President Obama indeed has made an art form of vilifying them. Hollywood long has had little good to say about them. Tragic in "Citizen Kane." Evil in "Soylent Green." Dastardly in "JFK". Which leads us to downright silly in "G-Force."

That's right. America's most popular movie is America's latest example of portraying America's CEOs in the most un-American way.

Now don't get me wrong. This silly movie about a specially trained squad of guinea pigs trying to stop an evil billionaire from taking over the world is cute, and funny.

I got a kick out of it. My two little boys got a big kick out of it.

The guinea pigs were the stars. The selfish CEO pig was the villain. Easy stars. Easier villain.

Here's why: Nothing works in Hollywood like making the bad guy a mogul. Or teaching our kids that making it big must mean you stole it big or are trying to take advantage of other people because you have it.

Me? I've had it.

Not with cute movies for kids. But cute movies that try to hammer kids. And not so indirectly hammer home a bias on kids that, I don't know, companies are bad. That profits are worse.

And CEOs pushing profits are the worst.

They can't just be just eccentric, right? No, they all have to be evil. And they must all be destroyed.

Because remember in "Happy Feet"? Loved the movie. Long movie, if you had a soda going into it. They were destroying our world. And in "G-Force," destroying our lives.

Just once, I'd like to see a different villain. A different prop. A different foil.

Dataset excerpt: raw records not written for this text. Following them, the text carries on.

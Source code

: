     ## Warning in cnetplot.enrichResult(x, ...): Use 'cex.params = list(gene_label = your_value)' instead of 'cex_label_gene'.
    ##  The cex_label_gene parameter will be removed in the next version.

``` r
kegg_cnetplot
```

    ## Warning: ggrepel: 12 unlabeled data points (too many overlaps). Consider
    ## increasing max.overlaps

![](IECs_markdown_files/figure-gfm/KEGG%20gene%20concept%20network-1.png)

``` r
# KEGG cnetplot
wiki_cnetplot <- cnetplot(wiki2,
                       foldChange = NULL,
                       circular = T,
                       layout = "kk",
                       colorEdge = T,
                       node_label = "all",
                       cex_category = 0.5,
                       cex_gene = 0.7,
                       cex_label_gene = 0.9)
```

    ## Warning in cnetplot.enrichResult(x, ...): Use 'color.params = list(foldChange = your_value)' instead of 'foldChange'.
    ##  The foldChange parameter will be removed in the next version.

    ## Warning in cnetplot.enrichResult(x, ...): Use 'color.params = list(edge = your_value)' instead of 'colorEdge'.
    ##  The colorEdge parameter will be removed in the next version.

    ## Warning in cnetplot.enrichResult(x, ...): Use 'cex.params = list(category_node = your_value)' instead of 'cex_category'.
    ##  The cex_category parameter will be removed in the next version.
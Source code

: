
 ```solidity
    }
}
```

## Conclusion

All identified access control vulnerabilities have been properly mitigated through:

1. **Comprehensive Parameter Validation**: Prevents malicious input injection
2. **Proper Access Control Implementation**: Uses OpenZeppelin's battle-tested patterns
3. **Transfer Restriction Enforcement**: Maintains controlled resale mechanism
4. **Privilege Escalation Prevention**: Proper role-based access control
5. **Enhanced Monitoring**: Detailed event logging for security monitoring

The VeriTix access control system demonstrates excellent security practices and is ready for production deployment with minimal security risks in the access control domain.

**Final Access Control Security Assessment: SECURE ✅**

I know these are fun movies; actually they are very good, cute movies. It just amazes me that flicks that go to great lengths to do animation and special effects that are pretty hard, end up taking cheap shots that are pretty easy.

Look, Bill Nighy makes a great bad guy. But, you know, he's a pretty good actor. Next time, can we make him at least less of a bad guy? With I don't know, hamsters?

I know, I know, you're kidding. But can you let our kids in on the joke? Because they're beginning to think that everyone in corporate America's sinister and out for just nothing but evil — to make them want to watch CNN or like CNBC. We can give our kids better.